» **Record excerpts**:
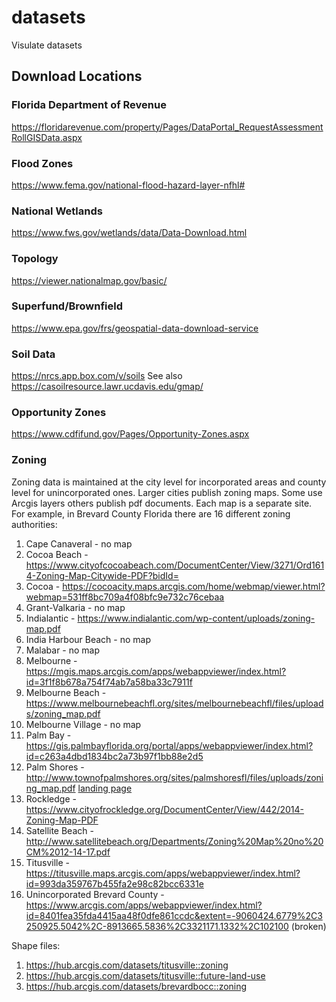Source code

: # datasets
Visulate datasets

## Download Locations
### Florida Department of Revenue
https://floridarevenue.com/property/Pages/DataPortal_RequestAssessmentRollGISData.aspx
### Flood Zones
https://www.fema.gov/national-flood-hazard-layer-nfhl#
### National Wetlands
https://www.fws.gov/wetlands/data/Data-Download.html
### Topology
https://viewer.nationalmap.gov/basic/
### Superfund/Brownfield
https://www.epa.gov/frs/geospatial-data-download-service
### Soil Data
https://nrcs.app.box.com/v/soils
See also https://casoilresource.lawr.ucdavis.edu/gmap/
### Opportunity Zones
https://www.cdfifund.gov/Pages/Opportunity-Zones.aspx
### Zoning
Zoning data is maintained at the city level for incorporated areas and county level for unincorporated ones.  Larger cities publish zoning maps. Some use Arcgis layers others publish pdf documents.  Each map is a separate site.  For example, in Brevard County Florida there are 16 different zoning authorities:
1. Cape Canaveral - no map
2. Cocoa Beach - https://www.cityofcocoabeach.com/DocumentCenter/View/3271/Ord1614-Zoning-Map-Citywide-PDF?bidId=
3. Cocoa - https://cocoacity.maps.arcgis.com/home/webmap/viewer.html?webmap=531ff8bc709a4f08bfc9e732c76cebaa
4. Grant-Valkaria - no map
5. Indialantic - https://www.indialantic.com/wp-content/uploads/zoning-map.pdf
6. India Harbour Beach - no map
7. Malabar - no map
8. Melbourne - https://mgis.maps.arcgis.com/apps/webappviewer/index.html?id=3f1f8b678a754f74ab7a58ba33c7911f
9. Melbourne Beach - https://www.melbournebeachfl.org/sites/melbournebeachfl/files/uploads/zoning_map.pdf
10. Melbourne Village - no map
11. Palm Bay - https://gis.palmbayflorida.org/portal/apps/webappviewer/index.html?id=c263a4dbd1834bc2a73b97f1bb88e2d5
12. Palm Shores - http://www.townofpalmshores.org/sites/palmshoresfl/files/uploads/zoning_map.pdf [landing page](http://www.townofpalmshores.org/planning-zoning-board/pages/planning-zoning-maps)
13. Rockledge - https://www.cityofrockledge.org/DocumentCenter/View/442/2014-Zoning-Map-PDF
14. Satellite Beach - http://www.satellitebeach.org/Departments/Zoning%20Map%20no%20CM%2012-14-17.pdf
15. Titusville - https://titusville.maps.arcgis.com/apps/webappviewer/index.html?id=993da359767b455fa2e98c82bcc6331e
16. Unincorporated Brevard County - https://www.arcgis.com/apps/webappviewer/index.html?id=8401fea35fda4415aa48f0dfe861ccdc&extent=-9060424.6779%2C3250925.5042%2C-8913665.5836%2C3321171.1332%2C102100 (broken)

Shape files:

1. https://hub.arcgis.com/datasets/titusville::zoning
2. https://hub.arcgis.com/datasets/titusville::future-land-use
3. https://hub.arcgis.com/datasets/brevardbocc::zoning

» **To do**: Read the records above. Show each line that has the string "titusville".

» **Answer to this exercise**:
15. Titusville - https://titusville.maps.arcgis.com/apps/webappviewer/index.html?id=993da359767b455fa2e98c82bcc6331e
1. https://hub.arcgis.com/datasets/titusville::zoning
2. https://hub.arcgis.com/datasets/titusville::future-land-use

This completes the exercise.